Collector: Do you have any superstitions?

Informant: Um, well, I’m not sure if any of these are in there, but like, dance is like very different, but I also take exams the same way because I take an absurd amount of midterms ‘cause I’m in science class, and that’s all you do. But, like, I always have a certain pencil that I stick in my hair, and it’s like one of those old school ones ‘cause, like, I only ever write with mechanical pencils, like, I have never written with that pencil. But, like, that’s the pencil. And, um, so I have to tie my hair up in a bun with that pencil through it, and then, um, I also have to wear one of my grandma’s rings because that one is like the spirit of my grandmother is with me in the exam. And also, like, when I write I’ll see it because it’s on my right hand, so when I’m writing I always see it. And then, um, just like other than that, like, I give myself like a pep talk for like about 10 minutes before every exam. Just because I have to. And then I get there like thirty minutes early, and I laugh at everyone that’s freaking out. Um, and then in the theater world, I always, I will, like I always have to be listening to music, like I can’t not have music on when I’m getting ready, and then um, yeah I always like bang my pointe shoes a certain way [doing it] before I go on stage too.
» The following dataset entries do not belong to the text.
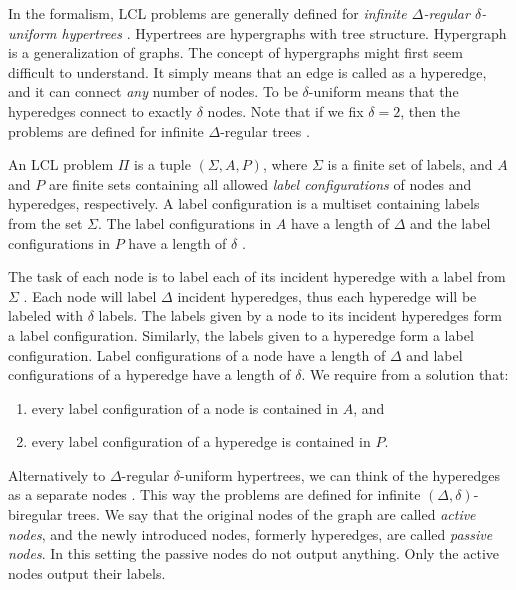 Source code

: In the formalism, LCL problems are generally defined for \emph{infinite $\Delta$-regular $\delta$-uniform hypertrees} \cite{DBLP:conf/podc/Olivetti20}.
Hypertrees are hypergraphs with tree structure.
Hypergraph is a generalization of graphs.
The concept of hypergraphs might first seem difficult to understand.
It simply means that an edge is called as a hyperedge, and it can connect \emph{any} number of nodes.
To be $\delta$-uniform means that the hyperedges connect to exactly $\delta$ nodes.
Note that if we fix $\delta=2$, then the problems are defined for infinite $\Delta$-regular trees \cite{DBLP:conf/podc/Olivetti20}.

An LCL problem $\Pi$ is a tuple $(\Sigma, A, P)$, where $\Sigma$ is a finite set of labels, and $A$ and $P$ are finite sets containing all allowed \emph{label configurations} of nodes and hyperedges, respectively.
A label configuration is a multiset containing labels from the set $\Sigma$.
The label configurations in $A$ have a length of $\Delta$ and the label configurations in $P$ have a length of $\delta$ \cite{DBLP:journals/sigact/Suomela20}.

The task of each node is to label each of its incident hyperedge with a label from $\Sigma$ \cite{DBLP:journals/sigact/Suomela20}.
Each node will label $\Delta$ incident hyperedges, thus each hyperedge will be labeled with $\delta$ labels.
The labels given by a node to its incident hyperedges form a label configuration.
Similarly, the labels given to a hyperedge form a label configuration.
Label configurations of a node have a length of $\Delta$ and label configurations of a hyperedge have a length of $\delta$.
We require from a solution that:
\begin{enumerate}
  \item every label configuration of a node is contained in $A$, and
  \item every label configuration of a hyperedge is contained in $P$.
\end{enumerate}

Alternatively to $\Delta$-regular $\delta$-uniform hypertrees, we can think of the hyperedges as a separate nodes \cite{DBLP:conf/podc/Olivetti20}.
This way the problems are defined for infinite $(\Delta, \delta)$-biregular trees.
We say that the original nodes of the graph are called \emph{active nodes}, and the newly introduced nodes, formerly hyperedges, are called \emph{passive nodes}.
In this setting the passive nodes do not output anything.
Only the active nodes output their labels.

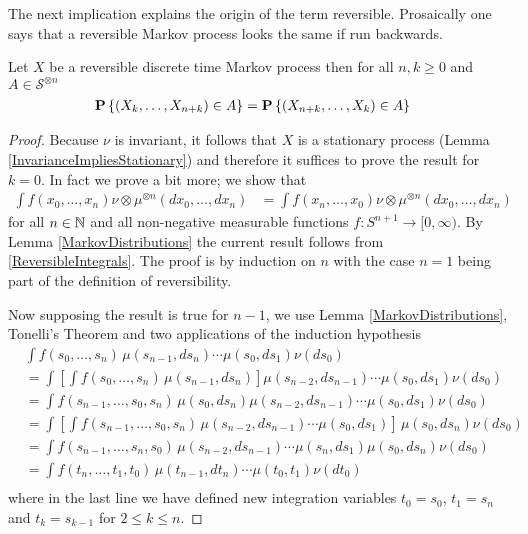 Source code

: The next implication explains the origin of the term reversible.
Prosaically one says that a reversible Markov process looks the same
if run backwards.
\begin{prop}Let $X$ be a reversible discrete time Markov process then
  for all $n,k \geq 0$ and $A \in \mathcal{S}^{\otimes n}$ 
\begin{align*}
\textbf{P}\left \{(X_k, \dotsc, X_{n+k}) \in A \right \} &= 
\textbf{P}\left \{(X_{n+k}, \dotsc, X_k) \in A \right \} 
\end{align*}
\end{prop}
\begin{proof}
Because $\nu$ is invariant, it follows that $X$ is a stationary
process (Lemma \ref{InvarianceImpliesStationary}) and therefore it
suffices to prove the result for $k=0$.
In fact we prove a bit more; we show that 
\begin{align}
\int f(x_0, \dotsc, x_n)
\nu \otimes \mu^{\otimes n}(dx_0, \dotsc, dx_n) &= \int f(x_n, \dotsc,x_0)
\nu \otimes \mu^ {\otimes n}(dx_0,\dotsc, dx_n)
\end{align}\label{ReversibleIntegrals}
for all $n \in \mathbb{N}$ and all non-negative measurable functions $f
: S^{n+1} \to [0,\infty)$.  By Lemma
\ref{MarkovDistributions} the current result follows from \eqref{ReversibleIntegrals}.
The proof is by induction on $n$ with the case $n=1$ being part of the
definition of reversibility.

Now supposing the result is true for $n-1$, we use Lemma
\ref{MarkovDistributions}, Tonelli's Theorem
and two applications of the induction hypothesis
\begin{align*}
&\int f(s_0, \dotsc, s_n) \, \mu(s_{n-1},ds_n) \dotsm
  \mu(s_0, ds_1) \nu(ds_0) \\
&=\int \left [ \int f(s_0, \dotsc, s_n) \,
  \mu(s_{n-1},ds_n) \right ]\mu(s_{n-2},ds_{n-1}) \dotsm
  \mu(s_0, ds_1) \nu(ds_0) \\
&=\int f(s_{n-1}, \dotsc, s_0, s_n) \, \mu(s_0,ds_n)
  \mu(s_{n-2}, ds_{n-1})\dotsm
  \mu(s_0, ds_1) \nu(ds_0) \\
&=\int \left [ \int f(s_{n-1}, \dotsc, s_0, s_n) \, 
  \mu(s_{n-2}, ds_{n-1})\dotsm
  \mu(s_0, ds_1) \right ] \, \mu(s_0,ds_n) \nu(ds_0) \\
&=\int f(s_{n-1}, \dotsc, s_n, s_0) \, 
  \mu(s_{n-2}, ds_{n-1})\dotsm
  \mu(s_n, ds_1) \mu(s_0,ds_n) \nu(ds_0) \\
&=\int f(t_{n}, \dotsc, t_1, t_0) \, 
  \mu(t_{n-1}, dt_{n})\dotsm
  \mu(t_0,t_1) \nu(dt_0) \\
\end{align*}
where in the last line we have defined new integration variables $t_0
= s_0$, $t_1 = s_n$ and 
$t_k = s_{k-1}$ for $2 \leq k \leq n$.
\end{proof}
It’s like I’m kind of warming up my feet, but more of like a nice noise that it makes. So, I always bang my pointe shoes a certain way. Then, um, I always, I always do like the Catholic cross before I go on stage. Um…

MR: Are you catholic?

AA: No, I’m not religious in the slightest, but that’s what, that’s how it is. It’s just how it is. There’s no going back from there, so… Because I’ve done that before every performance for years. Cause I think at one point I was playing a Catholic person, like that was kind of a part of my character, and it just like started from there. It’s been like a long time, but now it’s like been before every single show that I’ve done for forever, so… Cross, and that’s before, that’s before the main show and generally before a different number, if a number ends and a different number comes on then it will go again right before I step on stage. Um, and let’s see, in my high school there was this frog, and everybody in the entire cast had to kiss this frog. I don’t know what the frog was from, but everybody had to do it. It was kind of gross.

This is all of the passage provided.